Start of Stored data

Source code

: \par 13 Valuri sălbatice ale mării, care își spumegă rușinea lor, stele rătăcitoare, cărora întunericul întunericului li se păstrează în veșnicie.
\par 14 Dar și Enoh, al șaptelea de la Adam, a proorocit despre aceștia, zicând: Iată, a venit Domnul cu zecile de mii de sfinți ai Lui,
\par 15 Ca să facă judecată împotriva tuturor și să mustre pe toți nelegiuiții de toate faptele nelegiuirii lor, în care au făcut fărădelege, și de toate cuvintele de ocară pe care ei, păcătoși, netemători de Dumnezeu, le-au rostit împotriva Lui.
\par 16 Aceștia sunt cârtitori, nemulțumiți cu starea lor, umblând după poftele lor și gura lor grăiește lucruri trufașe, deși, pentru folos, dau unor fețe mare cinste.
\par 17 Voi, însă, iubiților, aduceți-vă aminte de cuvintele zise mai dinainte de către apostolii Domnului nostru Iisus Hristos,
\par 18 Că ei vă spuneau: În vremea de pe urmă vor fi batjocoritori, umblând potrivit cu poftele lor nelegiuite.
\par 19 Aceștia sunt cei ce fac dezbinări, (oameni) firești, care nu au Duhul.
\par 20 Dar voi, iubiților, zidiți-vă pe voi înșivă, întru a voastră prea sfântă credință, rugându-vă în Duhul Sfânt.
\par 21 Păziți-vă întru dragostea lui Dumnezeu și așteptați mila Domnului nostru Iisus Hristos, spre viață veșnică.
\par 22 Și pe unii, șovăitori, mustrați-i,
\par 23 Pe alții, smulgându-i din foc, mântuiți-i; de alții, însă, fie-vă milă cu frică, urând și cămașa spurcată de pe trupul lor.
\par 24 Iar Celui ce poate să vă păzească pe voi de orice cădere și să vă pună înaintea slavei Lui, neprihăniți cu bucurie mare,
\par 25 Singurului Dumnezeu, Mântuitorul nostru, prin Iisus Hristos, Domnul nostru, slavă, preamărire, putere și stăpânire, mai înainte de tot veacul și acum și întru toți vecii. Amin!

End of Stored data
Start of Stored data

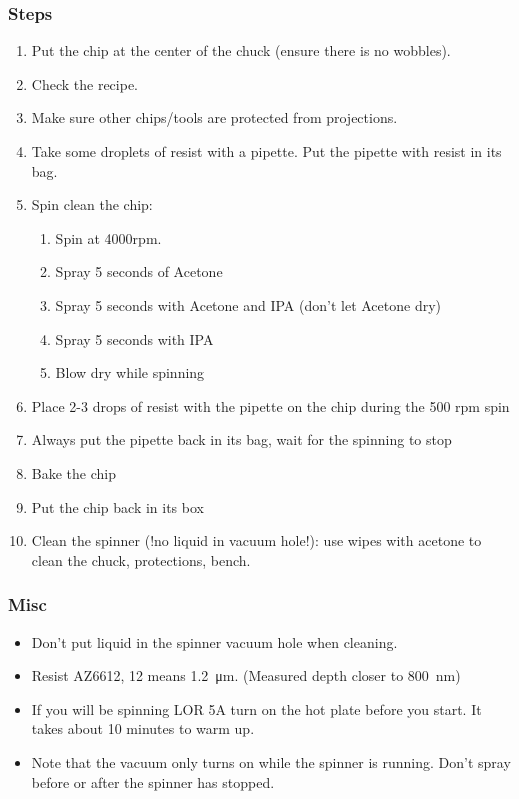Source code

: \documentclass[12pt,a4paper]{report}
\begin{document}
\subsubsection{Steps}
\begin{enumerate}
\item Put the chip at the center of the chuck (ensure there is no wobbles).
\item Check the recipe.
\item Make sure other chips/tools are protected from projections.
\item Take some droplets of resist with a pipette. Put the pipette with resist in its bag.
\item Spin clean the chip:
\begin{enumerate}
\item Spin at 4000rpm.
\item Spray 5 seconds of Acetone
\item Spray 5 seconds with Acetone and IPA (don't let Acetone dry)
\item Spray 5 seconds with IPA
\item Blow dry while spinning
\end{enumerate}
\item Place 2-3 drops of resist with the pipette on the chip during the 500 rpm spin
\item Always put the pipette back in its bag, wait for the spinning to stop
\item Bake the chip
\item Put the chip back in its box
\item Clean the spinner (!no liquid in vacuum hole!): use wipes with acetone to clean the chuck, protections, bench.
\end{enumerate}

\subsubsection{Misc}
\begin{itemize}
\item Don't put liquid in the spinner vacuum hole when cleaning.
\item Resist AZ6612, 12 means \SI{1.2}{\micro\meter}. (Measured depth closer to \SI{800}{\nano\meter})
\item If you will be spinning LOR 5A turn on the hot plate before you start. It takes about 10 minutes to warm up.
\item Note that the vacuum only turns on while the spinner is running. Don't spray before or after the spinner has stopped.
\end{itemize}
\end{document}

End of Stored data
Start of Stored data

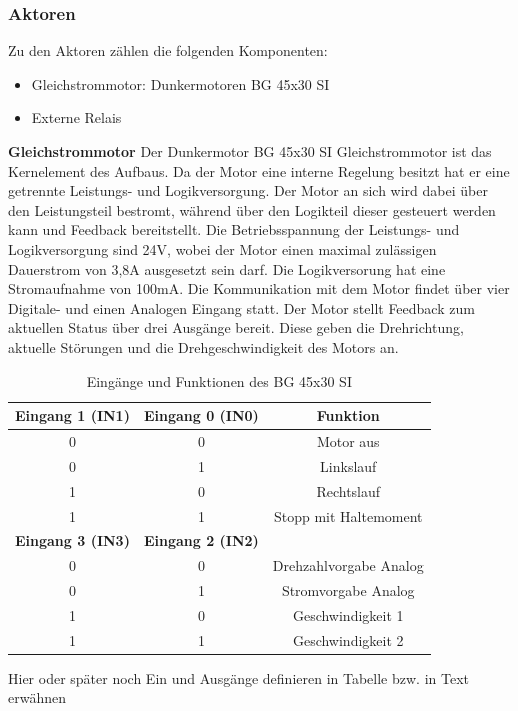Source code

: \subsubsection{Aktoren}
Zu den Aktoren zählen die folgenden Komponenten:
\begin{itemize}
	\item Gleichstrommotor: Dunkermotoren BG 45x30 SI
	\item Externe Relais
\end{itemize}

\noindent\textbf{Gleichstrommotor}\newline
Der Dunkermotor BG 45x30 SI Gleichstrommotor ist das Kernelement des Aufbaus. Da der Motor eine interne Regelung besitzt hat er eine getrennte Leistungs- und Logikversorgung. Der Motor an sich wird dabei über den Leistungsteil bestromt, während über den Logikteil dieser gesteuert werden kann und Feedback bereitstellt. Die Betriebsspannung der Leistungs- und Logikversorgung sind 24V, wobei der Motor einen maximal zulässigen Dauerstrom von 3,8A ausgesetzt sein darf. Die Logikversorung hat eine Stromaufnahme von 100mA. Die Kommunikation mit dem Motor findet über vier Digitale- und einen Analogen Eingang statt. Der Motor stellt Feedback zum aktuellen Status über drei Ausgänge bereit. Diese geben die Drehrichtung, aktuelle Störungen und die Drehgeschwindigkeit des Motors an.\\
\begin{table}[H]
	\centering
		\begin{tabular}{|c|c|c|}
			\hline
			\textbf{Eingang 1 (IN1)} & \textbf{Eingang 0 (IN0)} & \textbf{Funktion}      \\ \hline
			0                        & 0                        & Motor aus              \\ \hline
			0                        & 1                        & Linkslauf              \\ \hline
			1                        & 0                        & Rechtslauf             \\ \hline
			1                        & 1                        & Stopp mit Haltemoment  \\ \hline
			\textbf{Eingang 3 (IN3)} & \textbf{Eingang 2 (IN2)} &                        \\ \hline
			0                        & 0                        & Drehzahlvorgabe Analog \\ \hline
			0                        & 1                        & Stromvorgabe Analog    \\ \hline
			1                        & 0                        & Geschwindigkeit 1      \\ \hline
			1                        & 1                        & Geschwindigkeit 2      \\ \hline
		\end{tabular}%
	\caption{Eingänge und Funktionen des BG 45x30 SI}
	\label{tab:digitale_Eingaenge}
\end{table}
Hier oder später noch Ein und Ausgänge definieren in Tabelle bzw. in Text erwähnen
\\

End of Stored data

What you need to do:
From the listing above, output exactly the run of lines that starts with the line containing "in its bag." and ends with the line containing "500 rpm spin".

Worked solution:
\item Take some droplets of resist with a pipette. Put the pipette with resist in its bag.
\item Spin clean the chip:
\begin{enumerate}
\item Spin at 4000rpm.
\item Spray 5 seconds of Acetone
\item Spray 5 seconds with Acetone and IPA (don't let Acetone dry)
\item Spray 5 seconds with IPA
\item Blow dry while spinning
\end{enumerate}
\item Place 2-3 drops of resist with the pipette on the chip during the 500 rpm spin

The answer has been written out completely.